Source texts of formatted documents
☆ ☆ ☆ ☆

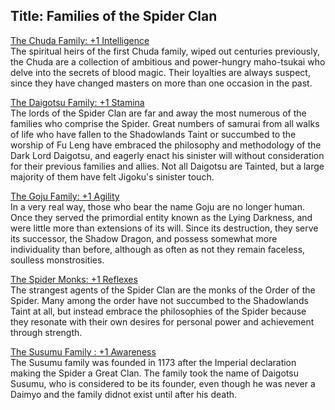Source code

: Title: Families of the Spider Clan
---
<span style="text-decoration: underline;">The Chuda Family: +1 Intelligence</span><br>
The spiritual heirs of the first Chuda family, wiped out centuries previously, the Chuda are a collection of ambitious and power-hungry maho-tsukai who delve into the secrets of blood magic. Their loyalties are always suspect, since they have changed masters on more than one occasion in the past.

<span style="text-decoration: underline;">The Daigotsu Family: +1 Stamina</span><br>
The lords of the Spider Clan are far and away the most numerous of the families who comprise the Spider. Great numbers of samurai from all walks of life who have fallen to the Shadowlands Taint or succumbed to the worship of Fu Leng have embraced the philosophy and methodology of the Dark Lord Daigotsu, and eagerly enact his sinister will without consideration for their previous families and allies. Not all Daigotsu are Tainted, but a large majority of them have felt Jigoku's sinister touch.

<span style="text-decoration: underline;">The Goju Family: +1 Agility</span><br>
In a very real way, those who bear the name Goju are no longer human. Once they served the primordial entity known as the Lying Darkness, and were little more than extensions of its will. Since its destruction, they serve its successor, the Shadow Dragon, and possess somewhat more individuality than before, although as often as not they remain faceless, soulless monstrosities.

<span style="text-decoration: underline;">The Spider Monks: +1 Reflexes</span><br>
The strangest agents of the Spider Clan are the monks of the Order of the Spider. Many among the order have not succumbed to the Shadowlands Taint at all, but instead embrace the philosophies of the Spider because they resonate with their own desires for personal power and achievement through strength.

<span style="text-decoration: underline;">The Susumu Family : +1 Awareness</span><br>
The Susumu family was founded in 1173 after the Imperial declaration making the Spider a Great Clan. The family took the name of Daigotsu Susumu, who is considered to be its founder, even though he was never a Daimyo and the family didnot exist until after his death.


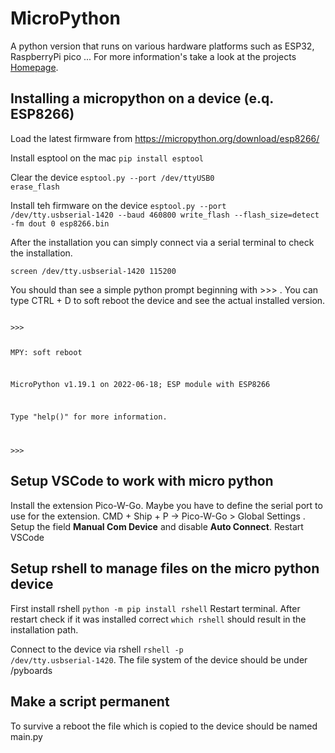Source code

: # MicroPython

A python version that runs on various hardware platforms such as ESP32, RaspberryPi pico ... For more information's take a look at the projects [Homepage](https://micropython.org).

## Installing a micropython on a device (e.q. ESP8266)

Load the latest firmware from https://micropython.org/download/esp8266/

Install esptool on the mac <code>pip install esptool</code>

Clear the device <code>esptool.py --port /dev/ttyUSB0 erase_flash</code>

Install teh firmware on the device <code>esptool.py --port /dev/tty.usbserial-1420 --baud 460800 write_flash --flash_size=detect -fm dout 0 esp8266.bin</code>

After the installation you can simply connect via a serial terminal to check the installation.

<code>screen /dev/tty.usbserial-1420 115200</code>

You should than see a simple python prompt beginning with >>> . You can type CTRL + D to soft reboot the device and see the actual installed version.

<code>
>>>

MPY: soft reboot

MicroPython v1.19.1 on 2022-06-18; ESP module with ESP8266

Type "help()" for more information.

\>>>
</code>

## Setup VSCode to work with micro python

Install the extension Pico-W-Go. Maybe you have to define the serial port to use for the extension. CMD + Ship + P -> Pico-W-Go \> Global Settings . Setup the field <b>Manual Com Device</b> and disable <b>Auto Connect</b>. Restart VSCode

## Setup rshell to manage files on the micro python device

First install rshell <code>python -m pip install rshell</code> Restart terminal. After restart check if it was installed correct <code>which rshell</code> should result in the installation path.

Connect to the device via rshell <code>rshell -p /dev/tty.usbserial-1420</code>. The file system of the device should be under /pyboards

## Make a script permanent

To survive a reboot the file which is copied to the device should be named main.py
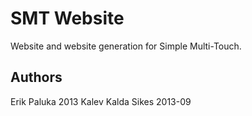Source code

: SMT Website
===========
Website and website generation for Simple Multi-Touch.

Authors
-------
Erik Paluka 2013
Kalev Kalda Sikes 2013-09
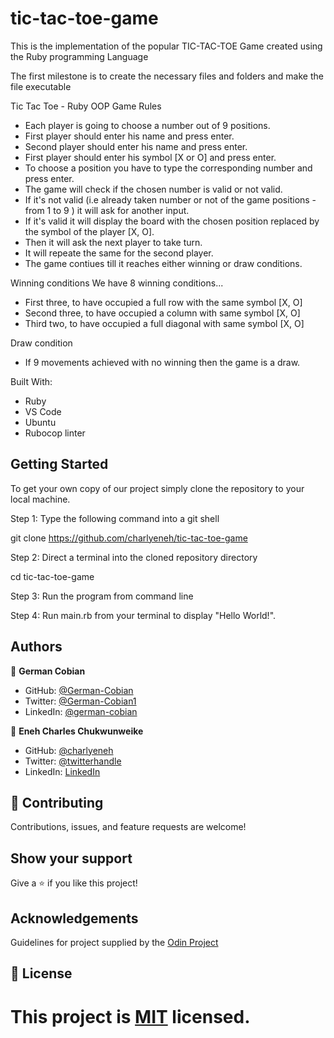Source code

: # tic-tac-toe-game
This is the implementation of the popular TIC-TAC-TOE Game created using the Ruby programming Language

The first milestone is to create the necessary files and folders and make the file executable

Tic Tac Toe - Ruby OOP
Game Rules
* Each player is going to choose a number out of 9 positions.
* First player should enter his name and press enter.
* Second player should enter his name and press enter.
* First player should enter his symbol [X or O] and press enter.
* To choose a position you have to type the corresponding number and press enter.
* The game will check if the chosen number is valid or not valid.
* If it's not valid (i.e already taken number or not of the game positions - from 1 to 9 ) it will ask for another input.
* If it's valid it will display the board with the chosen position replaced by the symbol of the player [X, O].
* Then it will ask the next player to take turn.
* It will repeate the same for the second player.
* The game contiues till it reaches either winning or draw conditions.

Winning conditions
We have 8 winning conditions...

* First three, to have occupied a full row with the same symbol [X, O]
* Second three, to have occupied a column with same symbol [X, O]
* Third two, to have occupied a full diagonal with same symbol [X, O]

Draw condition
* If 9 movements achieved with no winning then the game is a draw.


Built With:

* Ruby
* VS Code
* Ubuntu
* Rubocop linter

## Getting Started

To get your own copy of our project simply clone the repository to your local machine.

Step 1: Type the following command into a git shell

git clone https://github.com/charlyeneh/tic-tac-toe-game

Step 2: Direct a terminal into the cloned repository directory

cd tic-tac-toe-game

Step 3: Run the program from command line

Step 4: Run main.rb from your terminal to display "Hello World!".

## Authors

👤 **German Cobian**
* GitHub: [@German-Cobian](https://github.com/German-Cobian)
* Twitter: [@German-Cobian1](https://twitter.com/GermanCobian1)
* LinkedIn: [@german-cobian](https://linkedin.com/german-cobian)

👤 **Eneh Charles Chukwunweike**

* GitHub: [@charlyeneh](https://github.com/charlyeneh)
* Twitter: [@twitterhandle](https://twitter.com/ProgrammerBaby?s=09)
* LinkedIn: [LinkedIn](https://www.linkedin.com/in/charles-chukwunweike-eneh-5345a2147)

## 🤝 Contributing

Contributions, issues, and feature requests are welcome!

## Show your support

Give a ⭐️ if you like this project!

## Acknowledgements

Guidelines for project supplied by the [Odin Project]()

## 📝 License

This project is [MIT](https://github.com/German-Cobian/New-York-Times-Page-Clone/blob/main/LICENSE) licensed.
=======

☆ ☆ ☆ ☆

Task item
Look above for the line with "Second player should" and the line with "the same symbol [X, O]", and reproduce exactly those two lines plus every line between, nothing more.

Answer to this task
* Second player should enter his name and press enter.
* First player should enter his symbol [X or O] and press enter.
* To choose a position you have to type the corresponding number and press enter.
* The game will check if the chosen number is valid or not valid.
* If it's not valid (i.e already taken number or not of the game positions - from 1 to 9 ) it will ask for another input.
* If it's valid it will display the board with the chosen position replaced by the symbol of the player [X, O].
* Then it will ask the next player to take turn.
* It will repeate the same for the second player.
* The game contiues till it reaches either winning or draw conditions.

Winning conditions
We have 8 winning conditions...

* First three, to have occupied a full row with the same symbol [X, O]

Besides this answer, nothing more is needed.